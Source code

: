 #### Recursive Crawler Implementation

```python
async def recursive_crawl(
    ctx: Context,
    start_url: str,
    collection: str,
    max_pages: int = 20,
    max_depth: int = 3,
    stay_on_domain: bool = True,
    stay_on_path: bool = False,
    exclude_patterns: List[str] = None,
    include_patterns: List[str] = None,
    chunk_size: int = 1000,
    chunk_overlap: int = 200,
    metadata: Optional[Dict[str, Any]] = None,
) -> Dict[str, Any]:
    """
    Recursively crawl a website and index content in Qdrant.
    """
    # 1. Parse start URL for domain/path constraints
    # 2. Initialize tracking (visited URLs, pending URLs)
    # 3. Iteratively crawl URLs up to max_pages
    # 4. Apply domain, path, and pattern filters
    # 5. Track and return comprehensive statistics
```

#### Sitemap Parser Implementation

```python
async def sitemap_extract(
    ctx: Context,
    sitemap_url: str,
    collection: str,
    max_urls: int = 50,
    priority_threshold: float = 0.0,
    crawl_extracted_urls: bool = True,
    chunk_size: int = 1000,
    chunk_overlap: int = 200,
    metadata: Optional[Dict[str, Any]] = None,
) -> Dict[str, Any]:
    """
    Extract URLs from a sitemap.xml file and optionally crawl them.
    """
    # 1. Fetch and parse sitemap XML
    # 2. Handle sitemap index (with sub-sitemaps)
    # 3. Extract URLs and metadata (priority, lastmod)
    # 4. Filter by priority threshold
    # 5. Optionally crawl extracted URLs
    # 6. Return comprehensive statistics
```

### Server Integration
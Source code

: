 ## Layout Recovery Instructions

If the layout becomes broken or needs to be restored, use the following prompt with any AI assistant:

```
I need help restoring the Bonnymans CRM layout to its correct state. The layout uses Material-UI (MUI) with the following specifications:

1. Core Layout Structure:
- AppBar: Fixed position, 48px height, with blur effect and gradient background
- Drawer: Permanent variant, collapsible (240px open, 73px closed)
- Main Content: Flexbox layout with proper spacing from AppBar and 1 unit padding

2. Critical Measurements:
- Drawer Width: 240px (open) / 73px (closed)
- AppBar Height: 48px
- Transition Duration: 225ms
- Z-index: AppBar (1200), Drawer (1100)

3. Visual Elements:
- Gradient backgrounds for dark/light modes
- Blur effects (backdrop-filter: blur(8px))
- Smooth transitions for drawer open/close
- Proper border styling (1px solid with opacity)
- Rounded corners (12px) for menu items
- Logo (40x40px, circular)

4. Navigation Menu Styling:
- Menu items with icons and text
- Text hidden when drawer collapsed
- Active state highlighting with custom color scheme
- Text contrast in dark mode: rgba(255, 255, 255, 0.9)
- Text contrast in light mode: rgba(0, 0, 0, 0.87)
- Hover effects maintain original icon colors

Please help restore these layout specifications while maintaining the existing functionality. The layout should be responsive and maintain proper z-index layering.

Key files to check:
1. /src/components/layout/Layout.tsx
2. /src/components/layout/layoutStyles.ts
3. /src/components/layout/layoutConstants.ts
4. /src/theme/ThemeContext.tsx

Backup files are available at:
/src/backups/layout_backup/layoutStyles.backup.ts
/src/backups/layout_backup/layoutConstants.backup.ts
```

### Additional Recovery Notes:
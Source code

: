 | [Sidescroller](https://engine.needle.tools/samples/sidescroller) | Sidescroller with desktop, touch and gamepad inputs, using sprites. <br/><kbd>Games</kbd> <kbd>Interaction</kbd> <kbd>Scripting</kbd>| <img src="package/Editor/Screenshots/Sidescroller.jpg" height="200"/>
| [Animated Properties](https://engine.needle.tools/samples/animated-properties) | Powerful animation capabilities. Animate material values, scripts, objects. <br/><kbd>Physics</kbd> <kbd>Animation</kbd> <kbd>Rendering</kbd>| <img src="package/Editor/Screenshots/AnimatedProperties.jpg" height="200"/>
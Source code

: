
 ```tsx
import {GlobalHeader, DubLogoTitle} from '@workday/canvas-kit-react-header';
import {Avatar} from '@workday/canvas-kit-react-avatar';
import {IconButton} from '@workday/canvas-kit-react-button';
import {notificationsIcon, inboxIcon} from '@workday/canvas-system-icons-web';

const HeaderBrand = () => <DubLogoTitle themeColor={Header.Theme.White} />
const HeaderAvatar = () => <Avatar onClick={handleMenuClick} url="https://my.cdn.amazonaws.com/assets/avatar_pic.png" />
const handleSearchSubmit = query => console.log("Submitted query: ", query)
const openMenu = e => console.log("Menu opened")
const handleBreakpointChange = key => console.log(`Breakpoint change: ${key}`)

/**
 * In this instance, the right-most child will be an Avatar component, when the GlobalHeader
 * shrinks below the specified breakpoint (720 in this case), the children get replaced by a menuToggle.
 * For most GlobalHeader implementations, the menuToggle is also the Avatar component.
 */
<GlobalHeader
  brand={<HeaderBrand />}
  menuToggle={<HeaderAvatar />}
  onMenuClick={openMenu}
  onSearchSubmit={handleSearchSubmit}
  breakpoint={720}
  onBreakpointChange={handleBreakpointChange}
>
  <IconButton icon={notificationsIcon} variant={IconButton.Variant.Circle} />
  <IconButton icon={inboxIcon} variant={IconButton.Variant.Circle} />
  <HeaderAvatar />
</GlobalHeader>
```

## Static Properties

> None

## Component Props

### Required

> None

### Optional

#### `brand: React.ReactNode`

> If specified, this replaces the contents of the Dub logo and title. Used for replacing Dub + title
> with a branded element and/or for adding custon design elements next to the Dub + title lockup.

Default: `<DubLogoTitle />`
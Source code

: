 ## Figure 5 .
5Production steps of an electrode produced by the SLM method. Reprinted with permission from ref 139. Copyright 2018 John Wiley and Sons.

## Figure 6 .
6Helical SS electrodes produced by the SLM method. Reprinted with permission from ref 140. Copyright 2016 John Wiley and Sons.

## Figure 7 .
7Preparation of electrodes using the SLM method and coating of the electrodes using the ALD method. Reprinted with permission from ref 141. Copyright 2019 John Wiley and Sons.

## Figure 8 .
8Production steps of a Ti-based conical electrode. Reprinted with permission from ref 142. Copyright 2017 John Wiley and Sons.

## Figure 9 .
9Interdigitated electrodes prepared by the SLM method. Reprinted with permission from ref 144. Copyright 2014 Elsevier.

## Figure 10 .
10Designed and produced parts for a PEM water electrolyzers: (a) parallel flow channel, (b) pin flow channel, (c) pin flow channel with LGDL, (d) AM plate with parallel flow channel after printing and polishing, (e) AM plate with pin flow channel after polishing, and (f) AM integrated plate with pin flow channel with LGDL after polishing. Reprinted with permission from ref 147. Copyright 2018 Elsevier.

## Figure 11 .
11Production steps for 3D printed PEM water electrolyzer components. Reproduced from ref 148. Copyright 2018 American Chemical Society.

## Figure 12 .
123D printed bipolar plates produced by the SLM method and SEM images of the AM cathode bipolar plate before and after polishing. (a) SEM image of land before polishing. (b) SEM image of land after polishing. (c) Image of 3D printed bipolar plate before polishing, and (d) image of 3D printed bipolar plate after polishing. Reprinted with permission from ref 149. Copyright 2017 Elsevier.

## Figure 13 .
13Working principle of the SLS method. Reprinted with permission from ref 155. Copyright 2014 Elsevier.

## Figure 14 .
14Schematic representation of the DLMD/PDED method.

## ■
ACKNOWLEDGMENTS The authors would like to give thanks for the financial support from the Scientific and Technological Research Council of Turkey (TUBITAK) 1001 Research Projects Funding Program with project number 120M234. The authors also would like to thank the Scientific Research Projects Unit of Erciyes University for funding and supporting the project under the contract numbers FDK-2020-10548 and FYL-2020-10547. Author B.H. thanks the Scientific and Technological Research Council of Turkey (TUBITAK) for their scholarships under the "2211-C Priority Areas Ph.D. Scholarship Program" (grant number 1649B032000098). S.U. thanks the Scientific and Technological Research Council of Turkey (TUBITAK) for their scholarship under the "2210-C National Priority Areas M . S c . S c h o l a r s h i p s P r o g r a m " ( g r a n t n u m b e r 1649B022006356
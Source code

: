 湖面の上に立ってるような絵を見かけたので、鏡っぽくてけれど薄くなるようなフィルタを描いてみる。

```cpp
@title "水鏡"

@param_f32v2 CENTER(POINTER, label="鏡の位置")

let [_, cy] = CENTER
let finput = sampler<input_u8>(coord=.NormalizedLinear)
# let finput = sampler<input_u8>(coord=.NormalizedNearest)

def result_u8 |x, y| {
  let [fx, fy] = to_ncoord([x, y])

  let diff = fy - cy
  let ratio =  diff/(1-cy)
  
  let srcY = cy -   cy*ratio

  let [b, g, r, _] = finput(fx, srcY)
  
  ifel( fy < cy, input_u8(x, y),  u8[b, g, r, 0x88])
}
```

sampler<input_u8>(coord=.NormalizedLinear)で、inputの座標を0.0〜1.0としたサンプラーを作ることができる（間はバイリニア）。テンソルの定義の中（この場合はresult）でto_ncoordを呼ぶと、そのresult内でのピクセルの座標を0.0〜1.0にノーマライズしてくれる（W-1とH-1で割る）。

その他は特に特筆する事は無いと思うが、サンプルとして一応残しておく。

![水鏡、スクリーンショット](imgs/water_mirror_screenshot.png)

PROMPT: Would you copy, unchanged, the stretch of the records above that begins at the line containing "replacing Dub + title" and ends at the line containing "## Figure 10 .", and only that?

EXPECTED ANSWER:
> If specified, this replaces the contents of the Dub logo and title. Used for replacing Dub + title
> with a branded element and/or for adding custon design elements next to the Dub + title lockup.

Default: `<DubLogoTitle />`
Source code

: ## Figure 5 .
5Production steps of an electrode produced by the SLM method. Reprinted with permission from ref 139. Copyright 2018 John Wiley and Sons.

## Figure 6 .
6Helical SS electrodes produced by the SLM method. Reprinted with permission from ref 140. Copyright 2016 John Wiley and Sons.

## Figure 7 .
7Preparation of electrodes using the SLM method and coating of the electrodes using the ALD method. Reprinted with permission from ref 141. Copyright 2019 John Wiley and Sons.

## Figure 8 .
8Production steps of a Ti-based conical electrode. Reprinted with permission from ref 142. Copyright 2017 John Wiley and Sons.

## Figure 9 .
9Interdigitated electrodes prepared by the SLM method. Reprinted with permission from ref 144. Copyright 2014 Elsevier.

## Figure 10 .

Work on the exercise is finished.